++++ Records shown ++++
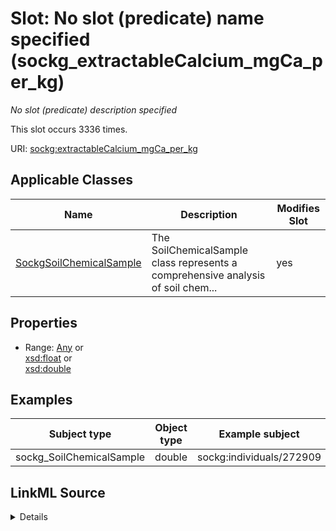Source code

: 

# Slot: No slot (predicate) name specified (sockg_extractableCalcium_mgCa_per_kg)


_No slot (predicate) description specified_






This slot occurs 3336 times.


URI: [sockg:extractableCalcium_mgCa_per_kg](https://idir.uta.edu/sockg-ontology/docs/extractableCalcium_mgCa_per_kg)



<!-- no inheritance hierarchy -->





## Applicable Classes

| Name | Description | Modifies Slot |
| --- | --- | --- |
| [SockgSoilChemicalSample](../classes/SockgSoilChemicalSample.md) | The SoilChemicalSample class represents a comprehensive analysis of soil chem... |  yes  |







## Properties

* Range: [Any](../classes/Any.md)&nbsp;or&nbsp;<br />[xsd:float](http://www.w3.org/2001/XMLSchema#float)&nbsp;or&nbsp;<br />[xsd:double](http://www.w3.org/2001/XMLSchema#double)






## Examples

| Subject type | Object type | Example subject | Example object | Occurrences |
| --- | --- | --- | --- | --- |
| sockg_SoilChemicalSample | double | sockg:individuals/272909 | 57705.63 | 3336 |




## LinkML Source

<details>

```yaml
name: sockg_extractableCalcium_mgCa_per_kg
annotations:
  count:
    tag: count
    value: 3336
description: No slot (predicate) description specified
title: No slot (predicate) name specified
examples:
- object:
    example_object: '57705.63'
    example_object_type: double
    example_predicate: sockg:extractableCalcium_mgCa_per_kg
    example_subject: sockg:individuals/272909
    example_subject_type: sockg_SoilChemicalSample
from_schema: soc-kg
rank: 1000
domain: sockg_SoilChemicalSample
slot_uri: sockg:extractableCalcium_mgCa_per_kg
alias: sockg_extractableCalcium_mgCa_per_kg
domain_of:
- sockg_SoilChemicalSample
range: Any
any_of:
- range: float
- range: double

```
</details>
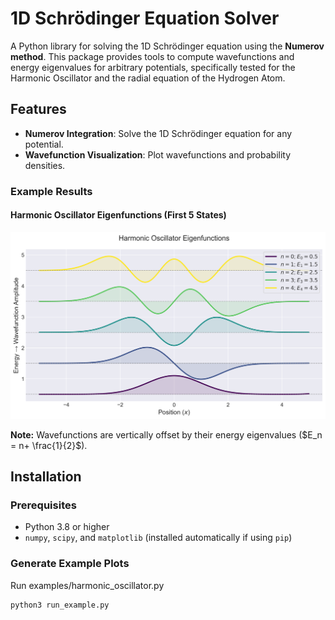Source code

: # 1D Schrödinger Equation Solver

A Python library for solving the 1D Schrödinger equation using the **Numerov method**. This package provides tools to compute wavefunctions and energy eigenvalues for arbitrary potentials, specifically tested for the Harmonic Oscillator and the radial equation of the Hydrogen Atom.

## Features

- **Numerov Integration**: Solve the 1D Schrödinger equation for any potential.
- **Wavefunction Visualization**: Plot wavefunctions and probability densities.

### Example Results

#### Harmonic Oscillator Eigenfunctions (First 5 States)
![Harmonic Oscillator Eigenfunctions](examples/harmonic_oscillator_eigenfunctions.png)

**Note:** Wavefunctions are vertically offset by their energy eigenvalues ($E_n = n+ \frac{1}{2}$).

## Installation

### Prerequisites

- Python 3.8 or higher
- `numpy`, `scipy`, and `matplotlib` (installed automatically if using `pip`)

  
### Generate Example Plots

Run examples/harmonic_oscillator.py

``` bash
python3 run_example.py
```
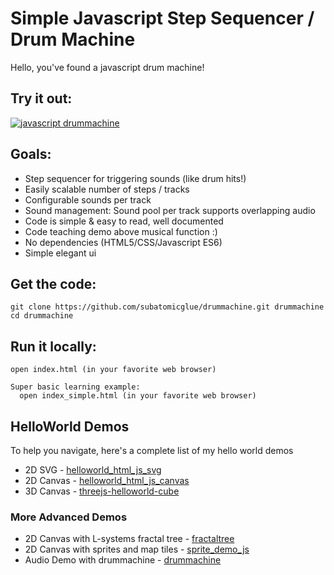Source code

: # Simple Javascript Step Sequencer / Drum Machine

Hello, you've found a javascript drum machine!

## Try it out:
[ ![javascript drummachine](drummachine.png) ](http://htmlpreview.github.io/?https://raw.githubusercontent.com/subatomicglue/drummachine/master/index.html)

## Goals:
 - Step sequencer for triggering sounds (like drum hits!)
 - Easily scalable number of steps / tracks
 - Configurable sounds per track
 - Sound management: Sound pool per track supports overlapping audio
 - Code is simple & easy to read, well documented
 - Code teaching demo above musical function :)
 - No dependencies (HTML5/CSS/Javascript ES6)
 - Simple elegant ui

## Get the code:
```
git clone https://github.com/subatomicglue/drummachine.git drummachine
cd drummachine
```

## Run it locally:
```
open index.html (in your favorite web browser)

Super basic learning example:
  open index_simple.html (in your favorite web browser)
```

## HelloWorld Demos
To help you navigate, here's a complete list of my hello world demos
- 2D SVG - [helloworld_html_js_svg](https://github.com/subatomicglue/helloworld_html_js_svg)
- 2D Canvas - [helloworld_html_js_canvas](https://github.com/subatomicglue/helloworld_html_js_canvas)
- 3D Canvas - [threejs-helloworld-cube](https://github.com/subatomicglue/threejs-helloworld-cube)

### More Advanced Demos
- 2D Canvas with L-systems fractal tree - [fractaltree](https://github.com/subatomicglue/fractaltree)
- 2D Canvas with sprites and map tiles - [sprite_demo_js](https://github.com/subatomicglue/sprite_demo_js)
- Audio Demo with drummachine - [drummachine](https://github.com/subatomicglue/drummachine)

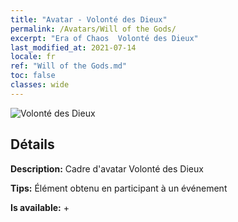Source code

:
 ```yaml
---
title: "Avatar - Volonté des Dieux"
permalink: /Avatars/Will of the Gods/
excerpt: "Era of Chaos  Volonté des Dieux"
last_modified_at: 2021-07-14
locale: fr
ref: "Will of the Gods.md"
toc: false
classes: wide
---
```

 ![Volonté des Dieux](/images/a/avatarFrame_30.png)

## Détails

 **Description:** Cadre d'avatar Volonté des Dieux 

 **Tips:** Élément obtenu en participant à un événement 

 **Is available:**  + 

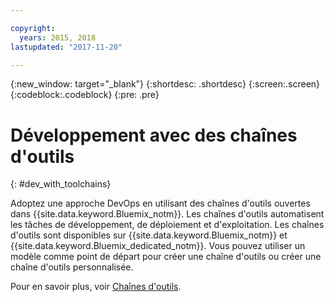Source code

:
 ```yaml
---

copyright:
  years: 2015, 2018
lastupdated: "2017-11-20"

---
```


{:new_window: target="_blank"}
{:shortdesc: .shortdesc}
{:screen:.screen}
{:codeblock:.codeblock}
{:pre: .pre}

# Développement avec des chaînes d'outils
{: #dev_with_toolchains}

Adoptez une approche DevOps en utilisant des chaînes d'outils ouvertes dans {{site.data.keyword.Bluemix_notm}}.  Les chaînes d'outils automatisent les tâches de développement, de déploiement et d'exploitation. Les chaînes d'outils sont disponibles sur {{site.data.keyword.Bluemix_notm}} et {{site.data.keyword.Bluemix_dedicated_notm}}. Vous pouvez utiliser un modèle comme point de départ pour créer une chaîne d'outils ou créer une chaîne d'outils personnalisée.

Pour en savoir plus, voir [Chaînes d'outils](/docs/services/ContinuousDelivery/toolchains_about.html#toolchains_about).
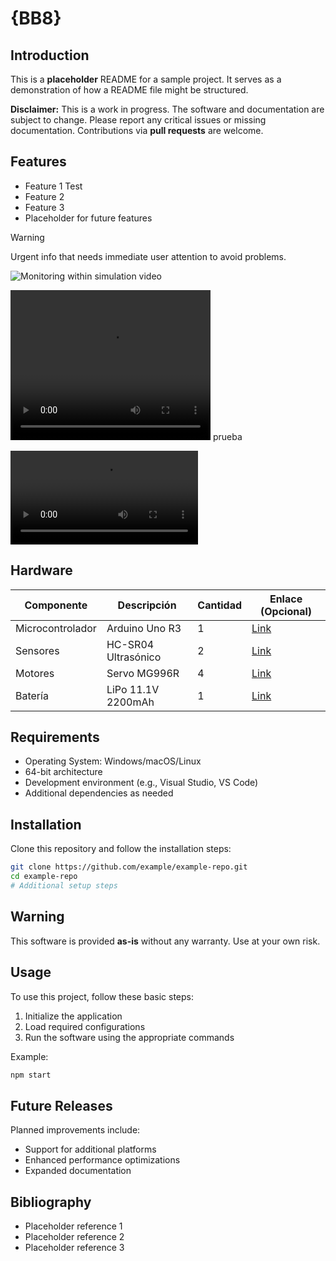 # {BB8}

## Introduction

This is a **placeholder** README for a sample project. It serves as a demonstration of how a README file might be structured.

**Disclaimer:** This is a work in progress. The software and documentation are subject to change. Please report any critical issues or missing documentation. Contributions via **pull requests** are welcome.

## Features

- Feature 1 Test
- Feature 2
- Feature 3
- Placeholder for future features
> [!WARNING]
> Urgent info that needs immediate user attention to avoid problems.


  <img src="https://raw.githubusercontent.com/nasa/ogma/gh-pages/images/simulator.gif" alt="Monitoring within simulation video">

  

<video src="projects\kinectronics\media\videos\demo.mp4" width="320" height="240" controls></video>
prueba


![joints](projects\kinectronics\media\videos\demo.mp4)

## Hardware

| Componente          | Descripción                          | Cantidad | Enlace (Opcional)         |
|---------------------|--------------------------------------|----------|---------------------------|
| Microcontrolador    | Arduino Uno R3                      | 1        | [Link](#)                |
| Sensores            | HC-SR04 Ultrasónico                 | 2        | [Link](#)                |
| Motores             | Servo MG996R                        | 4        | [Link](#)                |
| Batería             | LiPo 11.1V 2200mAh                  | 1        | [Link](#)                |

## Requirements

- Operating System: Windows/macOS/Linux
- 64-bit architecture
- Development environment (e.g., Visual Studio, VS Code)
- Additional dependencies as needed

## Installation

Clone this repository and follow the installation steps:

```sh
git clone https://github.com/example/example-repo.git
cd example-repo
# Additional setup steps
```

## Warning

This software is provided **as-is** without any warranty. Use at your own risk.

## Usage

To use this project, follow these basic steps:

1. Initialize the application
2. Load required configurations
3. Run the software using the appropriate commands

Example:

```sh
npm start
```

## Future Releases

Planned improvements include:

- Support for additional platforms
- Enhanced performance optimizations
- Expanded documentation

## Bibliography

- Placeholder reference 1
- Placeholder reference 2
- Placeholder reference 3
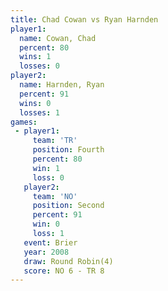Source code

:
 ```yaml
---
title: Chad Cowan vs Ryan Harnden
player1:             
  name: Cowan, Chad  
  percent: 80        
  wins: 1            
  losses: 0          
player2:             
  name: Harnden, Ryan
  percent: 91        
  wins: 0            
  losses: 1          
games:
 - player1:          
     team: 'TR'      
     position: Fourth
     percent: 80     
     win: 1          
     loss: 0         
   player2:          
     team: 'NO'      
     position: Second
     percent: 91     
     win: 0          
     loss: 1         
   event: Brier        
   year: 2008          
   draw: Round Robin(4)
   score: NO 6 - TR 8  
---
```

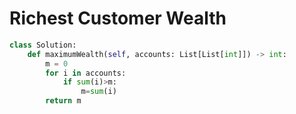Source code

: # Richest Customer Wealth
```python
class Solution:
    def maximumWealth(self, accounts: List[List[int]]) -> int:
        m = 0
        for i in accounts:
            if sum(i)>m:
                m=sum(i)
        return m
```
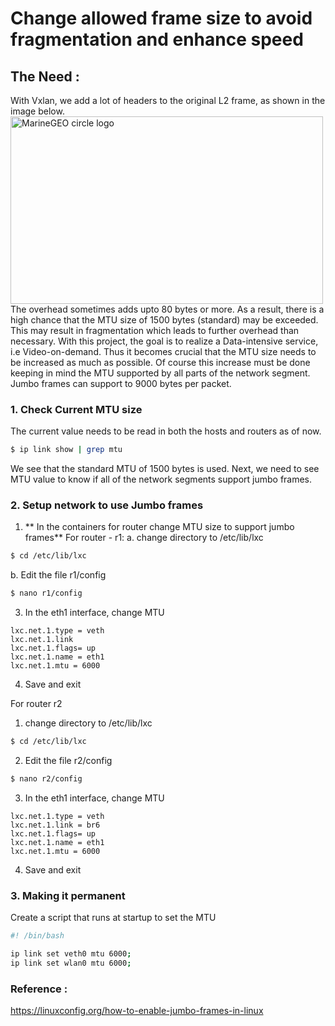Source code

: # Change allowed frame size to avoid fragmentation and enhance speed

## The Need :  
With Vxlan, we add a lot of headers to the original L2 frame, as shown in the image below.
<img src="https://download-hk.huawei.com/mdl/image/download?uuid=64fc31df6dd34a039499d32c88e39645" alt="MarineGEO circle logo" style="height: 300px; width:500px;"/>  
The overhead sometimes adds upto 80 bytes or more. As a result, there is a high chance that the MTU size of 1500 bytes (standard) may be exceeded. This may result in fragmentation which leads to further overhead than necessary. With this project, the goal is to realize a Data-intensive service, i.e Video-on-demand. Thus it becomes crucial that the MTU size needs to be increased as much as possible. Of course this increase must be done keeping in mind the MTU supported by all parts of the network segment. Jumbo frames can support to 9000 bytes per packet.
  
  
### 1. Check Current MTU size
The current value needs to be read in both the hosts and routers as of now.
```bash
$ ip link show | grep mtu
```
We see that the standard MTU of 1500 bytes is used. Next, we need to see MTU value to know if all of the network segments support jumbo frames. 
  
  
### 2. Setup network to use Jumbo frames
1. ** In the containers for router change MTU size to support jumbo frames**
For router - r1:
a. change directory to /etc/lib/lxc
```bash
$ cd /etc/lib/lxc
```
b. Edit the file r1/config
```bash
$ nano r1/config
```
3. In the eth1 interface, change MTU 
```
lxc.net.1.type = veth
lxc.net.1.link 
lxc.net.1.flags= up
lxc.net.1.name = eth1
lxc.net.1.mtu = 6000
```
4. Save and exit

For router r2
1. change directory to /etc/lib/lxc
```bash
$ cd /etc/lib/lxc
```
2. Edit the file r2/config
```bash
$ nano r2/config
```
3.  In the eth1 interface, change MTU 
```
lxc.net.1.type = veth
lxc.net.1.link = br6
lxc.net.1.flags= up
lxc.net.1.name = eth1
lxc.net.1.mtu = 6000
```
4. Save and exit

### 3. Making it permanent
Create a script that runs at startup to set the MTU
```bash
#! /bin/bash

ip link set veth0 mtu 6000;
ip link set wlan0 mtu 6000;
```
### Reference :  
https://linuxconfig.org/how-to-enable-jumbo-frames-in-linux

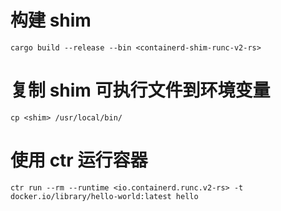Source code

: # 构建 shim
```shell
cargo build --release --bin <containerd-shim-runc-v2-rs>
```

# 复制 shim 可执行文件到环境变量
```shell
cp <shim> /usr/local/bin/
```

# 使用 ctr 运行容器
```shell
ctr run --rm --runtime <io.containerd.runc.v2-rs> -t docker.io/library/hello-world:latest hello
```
++++
▸ About this task
Scan the records above and report every line with the string "steps".

▸ Reply
 - Easily scalable number of steps / tracks
Clone this repository and follow the installation steps:
# Additional setup steps
To use this project, follow these basic steps:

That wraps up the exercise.